» **DIRECTIONS**: From the entries below, retype only the lines from the one with "it more visually." through the one with "### Application Modules", exactly as written.

Items from a dataset:
━━━━━━━━━━

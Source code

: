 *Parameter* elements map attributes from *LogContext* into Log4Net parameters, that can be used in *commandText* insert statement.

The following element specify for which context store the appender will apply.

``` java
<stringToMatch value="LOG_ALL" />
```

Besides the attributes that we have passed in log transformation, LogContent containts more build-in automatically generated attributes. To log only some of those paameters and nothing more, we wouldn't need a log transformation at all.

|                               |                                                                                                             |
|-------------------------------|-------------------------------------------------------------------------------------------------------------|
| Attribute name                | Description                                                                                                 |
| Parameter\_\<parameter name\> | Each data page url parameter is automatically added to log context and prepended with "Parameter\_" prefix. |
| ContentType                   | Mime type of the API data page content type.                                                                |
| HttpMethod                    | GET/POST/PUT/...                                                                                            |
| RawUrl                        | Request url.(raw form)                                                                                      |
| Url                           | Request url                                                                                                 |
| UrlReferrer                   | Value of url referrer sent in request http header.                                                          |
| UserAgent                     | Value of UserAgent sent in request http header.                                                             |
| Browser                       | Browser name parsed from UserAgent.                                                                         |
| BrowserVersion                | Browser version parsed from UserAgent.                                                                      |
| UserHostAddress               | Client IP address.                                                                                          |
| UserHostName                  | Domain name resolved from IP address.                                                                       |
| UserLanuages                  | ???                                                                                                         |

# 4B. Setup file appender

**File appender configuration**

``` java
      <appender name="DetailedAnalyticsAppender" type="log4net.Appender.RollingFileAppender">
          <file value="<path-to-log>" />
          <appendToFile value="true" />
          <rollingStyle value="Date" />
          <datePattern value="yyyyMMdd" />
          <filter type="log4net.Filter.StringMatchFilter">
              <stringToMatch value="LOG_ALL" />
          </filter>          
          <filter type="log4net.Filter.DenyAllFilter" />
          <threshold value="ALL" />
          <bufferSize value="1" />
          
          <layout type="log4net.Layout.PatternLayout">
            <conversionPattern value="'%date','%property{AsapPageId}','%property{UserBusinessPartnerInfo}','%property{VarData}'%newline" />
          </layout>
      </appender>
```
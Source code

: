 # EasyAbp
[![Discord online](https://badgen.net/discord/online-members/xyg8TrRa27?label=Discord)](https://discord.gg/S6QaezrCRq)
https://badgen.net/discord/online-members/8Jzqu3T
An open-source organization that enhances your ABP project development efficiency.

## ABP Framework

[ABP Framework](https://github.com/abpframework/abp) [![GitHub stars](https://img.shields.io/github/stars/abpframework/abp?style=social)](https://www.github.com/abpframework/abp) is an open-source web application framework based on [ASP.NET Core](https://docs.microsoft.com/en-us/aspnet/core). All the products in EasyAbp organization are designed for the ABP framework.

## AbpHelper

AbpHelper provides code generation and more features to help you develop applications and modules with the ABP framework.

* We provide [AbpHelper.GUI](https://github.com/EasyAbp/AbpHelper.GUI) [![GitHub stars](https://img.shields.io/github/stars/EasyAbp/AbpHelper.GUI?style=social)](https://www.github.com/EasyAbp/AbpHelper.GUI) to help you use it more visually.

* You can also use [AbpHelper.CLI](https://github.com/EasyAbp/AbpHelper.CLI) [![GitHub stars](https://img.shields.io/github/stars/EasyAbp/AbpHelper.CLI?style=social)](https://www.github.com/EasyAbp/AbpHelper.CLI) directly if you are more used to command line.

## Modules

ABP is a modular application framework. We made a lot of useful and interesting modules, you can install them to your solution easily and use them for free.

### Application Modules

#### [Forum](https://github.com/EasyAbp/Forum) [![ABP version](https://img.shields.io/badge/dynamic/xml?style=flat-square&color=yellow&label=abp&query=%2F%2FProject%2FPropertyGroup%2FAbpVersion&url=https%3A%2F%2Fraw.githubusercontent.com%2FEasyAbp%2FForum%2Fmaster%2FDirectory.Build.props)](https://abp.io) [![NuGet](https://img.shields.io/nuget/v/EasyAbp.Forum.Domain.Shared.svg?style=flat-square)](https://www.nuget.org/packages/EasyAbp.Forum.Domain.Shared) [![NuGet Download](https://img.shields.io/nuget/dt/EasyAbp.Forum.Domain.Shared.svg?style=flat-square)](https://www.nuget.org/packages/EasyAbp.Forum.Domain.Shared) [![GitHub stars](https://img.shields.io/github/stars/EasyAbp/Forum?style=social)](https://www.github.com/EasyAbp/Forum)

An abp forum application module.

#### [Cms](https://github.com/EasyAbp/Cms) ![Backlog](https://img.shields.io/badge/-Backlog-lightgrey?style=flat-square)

━━━━━━━━━━

» **RESULT BELOW**:
* We provide [AbpHelper.GUI](https://github.com/EasyAbp/AbpHelper.GUI) [![GitHub stars](https://img.shields.io/github/stars/EasyAbp/AbpHelper.GUI?style=social)](https://www.github.com/EasyAbp/AbpHelper.GUI) to help you use it more visually.

* You can also use [AbpHelper.CLI](https://github.com/EasyAbp/AbpHelper.CLI) [![GitHub stars](https://img.shields.io/github/stars/EasyAbp/AbpHelper.CLI?style=social)](https://www.github.com/EasyAbp/AbpHelper.CLI) directly if you are more used to command line.

## Modules

ABP is a modular application framework. We made a lot of useful and interesting modules, you can install them to your solution easily and use them for free.

### Application Modules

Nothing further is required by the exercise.